--- START ---

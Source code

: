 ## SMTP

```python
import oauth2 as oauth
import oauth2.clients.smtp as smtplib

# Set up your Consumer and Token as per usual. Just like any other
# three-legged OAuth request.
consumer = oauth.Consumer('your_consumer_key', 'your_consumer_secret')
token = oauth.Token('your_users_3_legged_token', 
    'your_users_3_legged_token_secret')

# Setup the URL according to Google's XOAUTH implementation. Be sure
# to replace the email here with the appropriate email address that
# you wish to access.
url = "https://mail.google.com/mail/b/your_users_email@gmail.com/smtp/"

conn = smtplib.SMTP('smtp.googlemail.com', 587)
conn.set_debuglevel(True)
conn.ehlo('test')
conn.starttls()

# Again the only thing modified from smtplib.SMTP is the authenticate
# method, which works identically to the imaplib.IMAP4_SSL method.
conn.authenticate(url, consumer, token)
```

--- END ---
--- START ---

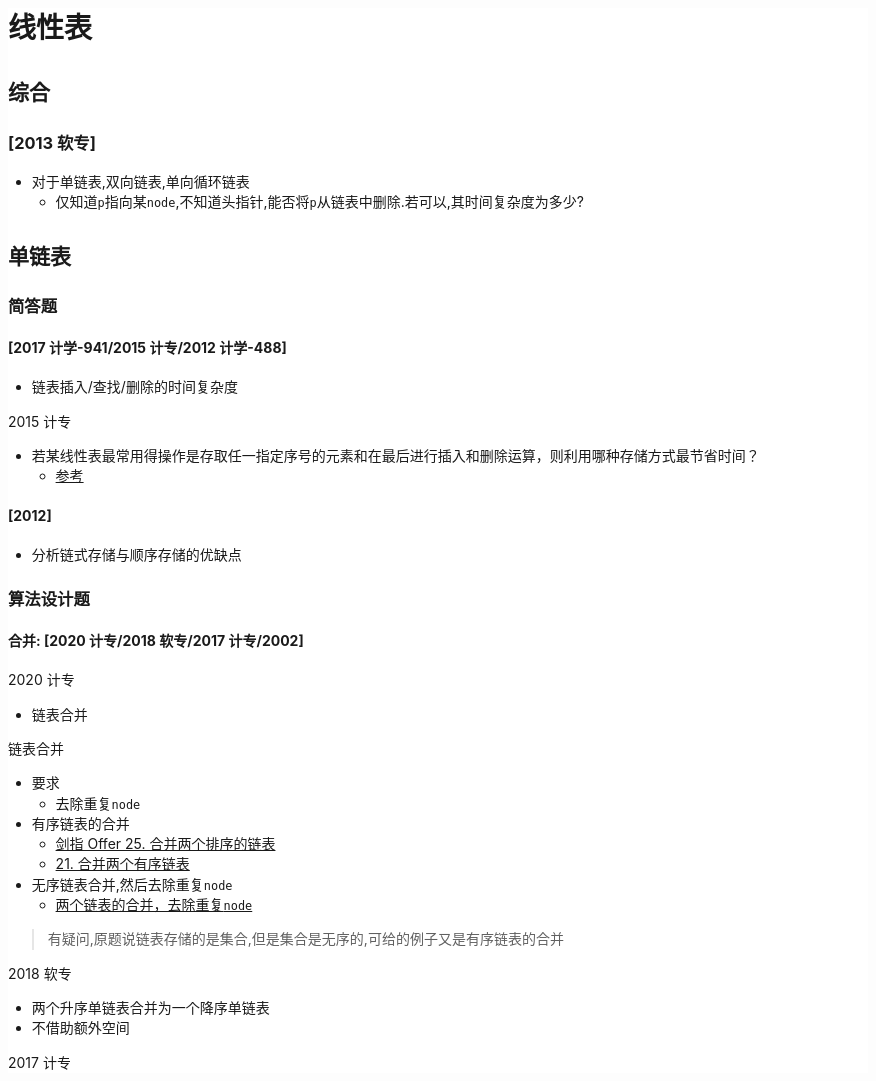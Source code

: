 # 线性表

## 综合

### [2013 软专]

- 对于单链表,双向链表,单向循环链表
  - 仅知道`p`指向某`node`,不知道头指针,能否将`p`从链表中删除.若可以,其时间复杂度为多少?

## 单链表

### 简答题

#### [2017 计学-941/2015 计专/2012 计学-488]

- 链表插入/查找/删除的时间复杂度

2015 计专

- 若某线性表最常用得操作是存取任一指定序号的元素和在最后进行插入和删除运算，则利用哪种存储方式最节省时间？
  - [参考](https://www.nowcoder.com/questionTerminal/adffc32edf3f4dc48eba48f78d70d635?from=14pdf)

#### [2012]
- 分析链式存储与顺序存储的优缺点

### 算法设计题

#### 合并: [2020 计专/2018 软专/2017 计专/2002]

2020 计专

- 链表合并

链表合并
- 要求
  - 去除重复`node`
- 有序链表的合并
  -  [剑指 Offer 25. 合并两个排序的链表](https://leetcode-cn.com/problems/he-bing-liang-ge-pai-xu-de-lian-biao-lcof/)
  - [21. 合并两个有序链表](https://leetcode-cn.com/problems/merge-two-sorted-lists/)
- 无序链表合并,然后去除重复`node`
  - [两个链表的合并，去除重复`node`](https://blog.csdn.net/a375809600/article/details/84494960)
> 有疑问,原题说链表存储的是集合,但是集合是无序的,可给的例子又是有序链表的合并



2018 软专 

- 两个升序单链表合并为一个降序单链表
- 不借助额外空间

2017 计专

--- END ---

== What to do ==
Your answer should consist of the lines from the listing that hold the word "https".

== Solution to the problem ==
url = "https://mail.google.com/mail/b/your_users_email@gmail.com/smtp/"
  - [参考](https://www.nowcoder.com/questionTerminal/adffc32edf3f4dc48eba48f78d70d635?from=14pdf)
  -  [剑指 Offer 25. 合并两个排序的链表](https://leetcode-cn.com/problems/he-bing-liang-ge-pai-xu-de-lian-biao-lcof/)
  - [21. 合并两个有序链表](https://leetcode-cn.com/problems/merge-two-sorted-lists/)
  - [两个链表的合并，去除重复`node`](https://blog.csdn.net/a375809600/article/details/84494960)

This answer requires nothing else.